[INFORMATION PROVIDED]
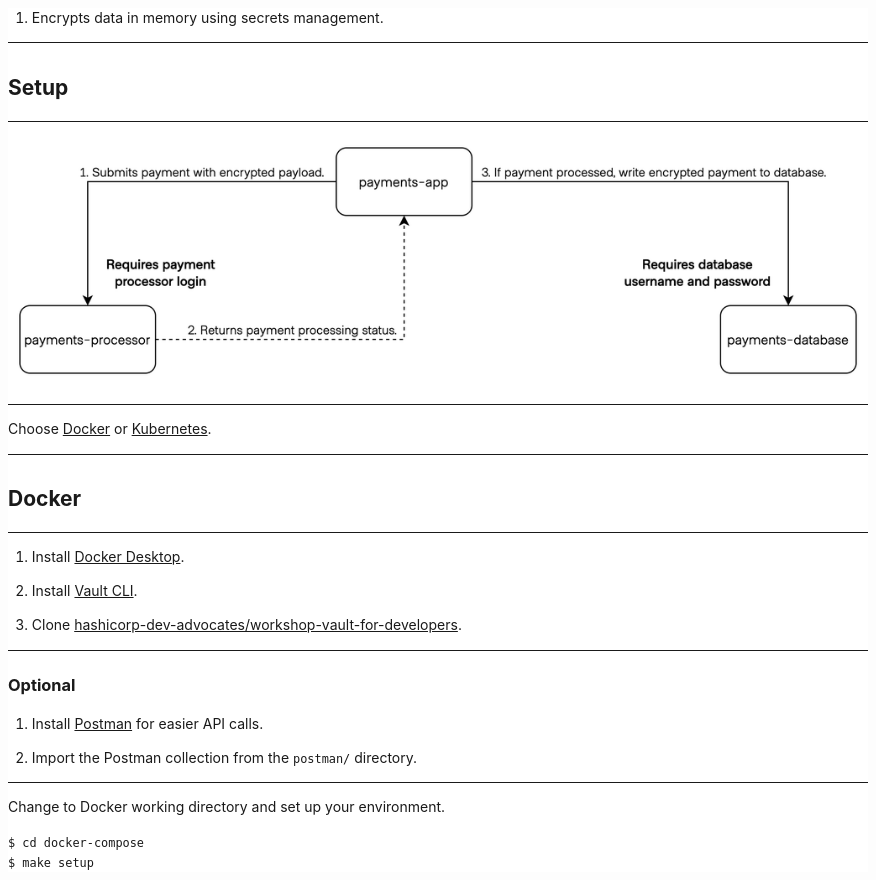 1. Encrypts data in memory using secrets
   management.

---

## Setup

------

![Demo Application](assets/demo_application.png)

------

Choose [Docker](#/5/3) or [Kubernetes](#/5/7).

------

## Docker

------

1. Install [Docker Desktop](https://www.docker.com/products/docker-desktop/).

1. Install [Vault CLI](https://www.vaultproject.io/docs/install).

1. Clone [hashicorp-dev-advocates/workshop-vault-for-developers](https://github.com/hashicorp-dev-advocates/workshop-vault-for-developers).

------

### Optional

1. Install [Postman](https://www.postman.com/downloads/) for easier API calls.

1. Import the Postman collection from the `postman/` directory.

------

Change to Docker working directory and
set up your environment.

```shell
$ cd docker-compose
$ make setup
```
--
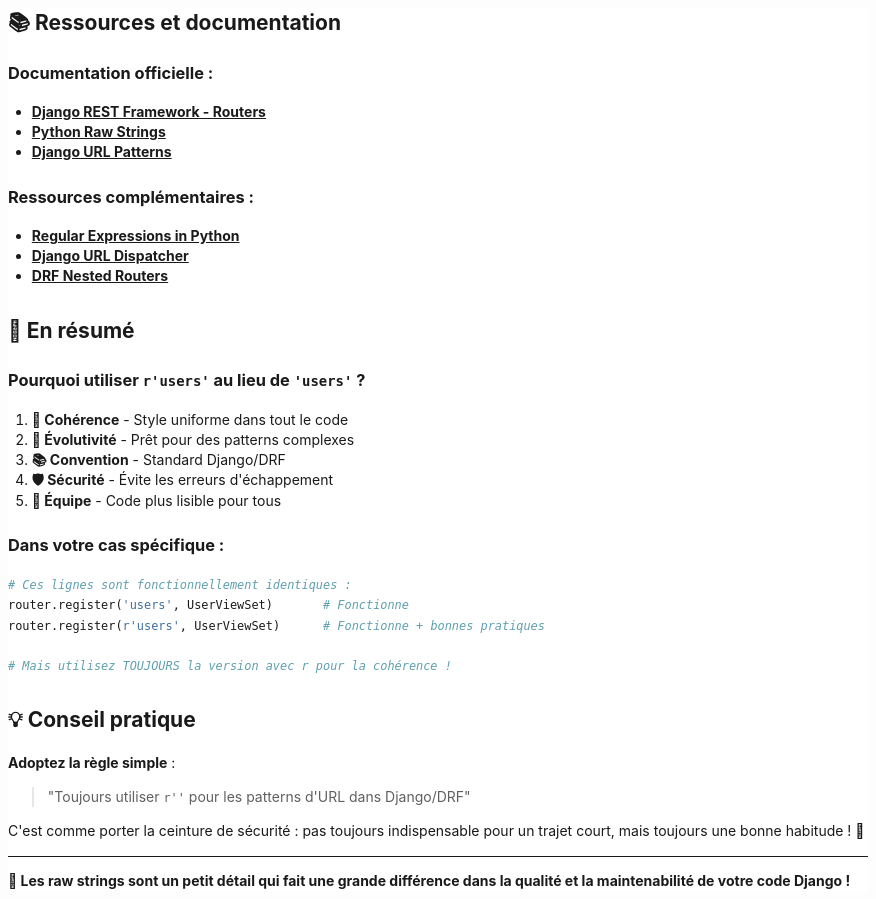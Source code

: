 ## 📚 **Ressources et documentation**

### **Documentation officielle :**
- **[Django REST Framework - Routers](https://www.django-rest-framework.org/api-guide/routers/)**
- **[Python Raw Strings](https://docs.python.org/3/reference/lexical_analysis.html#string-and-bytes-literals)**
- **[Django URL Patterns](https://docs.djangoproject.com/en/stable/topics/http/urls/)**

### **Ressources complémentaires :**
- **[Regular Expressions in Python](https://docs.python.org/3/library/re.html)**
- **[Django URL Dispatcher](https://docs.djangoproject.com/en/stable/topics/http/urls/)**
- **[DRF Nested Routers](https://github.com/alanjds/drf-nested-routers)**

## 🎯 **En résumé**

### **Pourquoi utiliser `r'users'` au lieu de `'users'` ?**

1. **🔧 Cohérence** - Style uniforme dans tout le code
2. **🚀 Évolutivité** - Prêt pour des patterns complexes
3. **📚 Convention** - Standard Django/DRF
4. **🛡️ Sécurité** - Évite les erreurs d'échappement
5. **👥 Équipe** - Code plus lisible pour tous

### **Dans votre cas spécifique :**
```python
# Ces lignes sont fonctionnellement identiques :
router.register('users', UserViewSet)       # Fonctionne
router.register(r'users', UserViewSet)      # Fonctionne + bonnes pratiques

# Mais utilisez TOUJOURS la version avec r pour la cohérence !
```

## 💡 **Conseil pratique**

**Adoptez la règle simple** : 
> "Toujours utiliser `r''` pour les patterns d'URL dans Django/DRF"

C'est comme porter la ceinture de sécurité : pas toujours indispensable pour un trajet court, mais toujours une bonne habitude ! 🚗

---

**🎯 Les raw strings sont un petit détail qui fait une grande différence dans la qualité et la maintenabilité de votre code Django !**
--
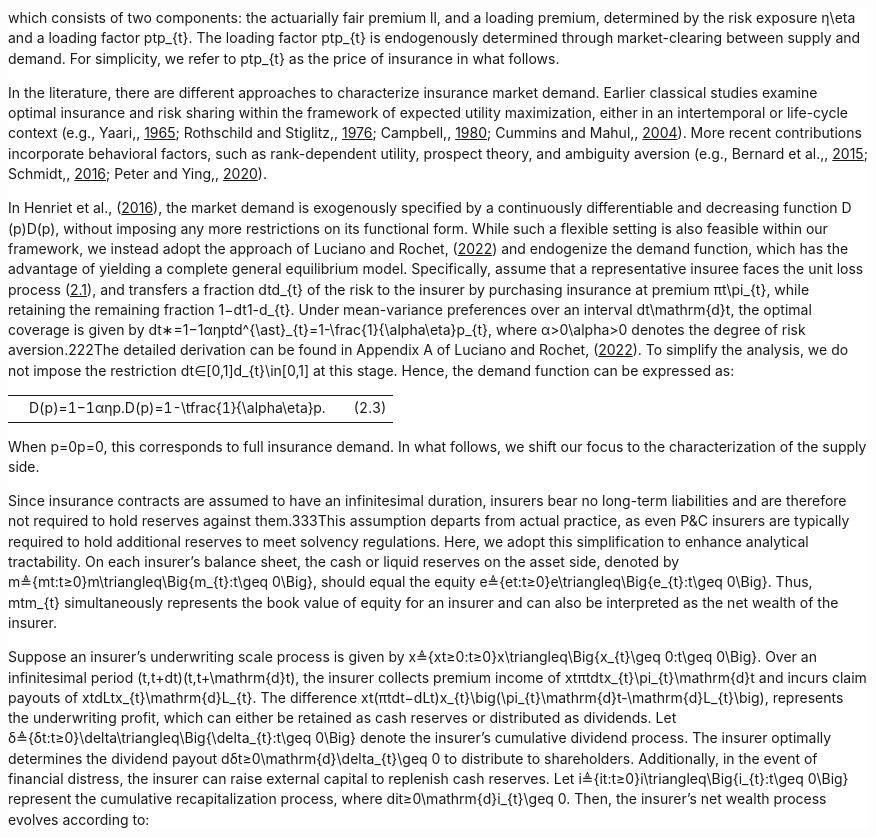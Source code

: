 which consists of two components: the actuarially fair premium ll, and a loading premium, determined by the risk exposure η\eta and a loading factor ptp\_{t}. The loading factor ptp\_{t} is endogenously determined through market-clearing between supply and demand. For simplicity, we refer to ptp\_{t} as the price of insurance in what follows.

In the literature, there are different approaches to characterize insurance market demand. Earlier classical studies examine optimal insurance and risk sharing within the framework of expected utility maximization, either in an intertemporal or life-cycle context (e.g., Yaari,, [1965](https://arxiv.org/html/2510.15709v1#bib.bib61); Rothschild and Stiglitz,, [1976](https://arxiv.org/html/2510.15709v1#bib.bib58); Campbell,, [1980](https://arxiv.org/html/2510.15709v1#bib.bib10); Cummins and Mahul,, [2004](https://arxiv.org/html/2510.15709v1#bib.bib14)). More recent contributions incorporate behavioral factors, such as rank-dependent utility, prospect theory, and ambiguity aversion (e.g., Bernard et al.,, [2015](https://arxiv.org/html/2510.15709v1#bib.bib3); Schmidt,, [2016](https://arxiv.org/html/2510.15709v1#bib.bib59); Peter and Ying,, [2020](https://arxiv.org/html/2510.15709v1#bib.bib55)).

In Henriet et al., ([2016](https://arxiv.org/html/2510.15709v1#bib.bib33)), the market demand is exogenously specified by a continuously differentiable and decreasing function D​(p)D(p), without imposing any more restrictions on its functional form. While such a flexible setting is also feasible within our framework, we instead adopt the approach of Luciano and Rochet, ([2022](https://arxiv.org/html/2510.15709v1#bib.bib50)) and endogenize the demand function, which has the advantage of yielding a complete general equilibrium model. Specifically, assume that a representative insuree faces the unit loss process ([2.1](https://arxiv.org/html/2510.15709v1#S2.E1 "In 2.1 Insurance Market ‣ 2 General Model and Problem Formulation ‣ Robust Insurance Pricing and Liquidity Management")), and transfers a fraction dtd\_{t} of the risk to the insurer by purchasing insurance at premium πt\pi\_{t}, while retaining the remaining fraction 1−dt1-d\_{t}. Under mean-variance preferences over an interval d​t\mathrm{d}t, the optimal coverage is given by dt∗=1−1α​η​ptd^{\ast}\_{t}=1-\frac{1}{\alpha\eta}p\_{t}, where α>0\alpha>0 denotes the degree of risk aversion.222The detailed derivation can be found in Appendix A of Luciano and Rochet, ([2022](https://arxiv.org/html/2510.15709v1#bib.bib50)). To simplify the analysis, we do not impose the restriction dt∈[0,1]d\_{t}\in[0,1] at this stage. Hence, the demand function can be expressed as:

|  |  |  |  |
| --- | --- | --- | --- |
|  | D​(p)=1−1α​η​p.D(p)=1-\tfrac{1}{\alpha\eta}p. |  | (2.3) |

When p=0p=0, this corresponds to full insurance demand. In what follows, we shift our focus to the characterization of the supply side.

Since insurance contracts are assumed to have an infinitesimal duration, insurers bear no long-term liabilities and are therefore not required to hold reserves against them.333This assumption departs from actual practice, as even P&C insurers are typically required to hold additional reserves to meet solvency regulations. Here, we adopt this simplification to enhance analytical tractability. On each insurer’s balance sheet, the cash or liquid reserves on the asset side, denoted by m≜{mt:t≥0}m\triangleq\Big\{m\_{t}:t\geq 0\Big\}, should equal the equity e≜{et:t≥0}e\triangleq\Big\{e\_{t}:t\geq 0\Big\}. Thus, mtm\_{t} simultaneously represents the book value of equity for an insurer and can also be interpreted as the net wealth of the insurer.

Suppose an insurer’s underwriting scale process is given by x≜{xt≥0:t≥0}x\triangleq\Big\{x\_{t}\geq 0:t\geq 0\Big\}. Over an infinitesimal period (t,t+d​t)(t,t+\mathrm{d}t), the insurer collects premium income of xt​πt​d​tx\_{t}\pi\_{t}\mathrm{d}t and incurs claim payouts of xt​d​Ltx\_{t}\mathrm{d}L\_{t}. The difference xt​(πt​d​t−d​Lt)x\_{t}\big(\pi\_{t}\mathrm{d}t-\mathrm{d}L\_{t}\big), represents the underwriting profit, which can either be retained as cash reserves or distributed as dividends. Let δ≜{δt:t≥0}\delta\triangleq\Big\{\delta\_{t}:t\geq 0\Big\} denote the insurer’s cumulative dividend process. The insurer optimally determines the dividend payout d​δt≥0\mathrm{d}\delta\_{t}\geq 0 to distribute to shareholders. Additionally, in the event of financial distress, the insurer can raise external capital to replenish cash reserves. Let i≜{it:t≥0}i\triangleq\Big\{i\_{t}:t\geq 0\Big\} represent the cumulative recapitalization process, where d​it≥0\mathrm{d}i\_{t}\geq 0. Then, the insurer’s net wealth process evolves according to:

[TASK INSTRUCTIONS] Check every line in the material above for the string "directory", then give only the number of lines that have it.

[OUTPUT OF THE EXERCISE] 2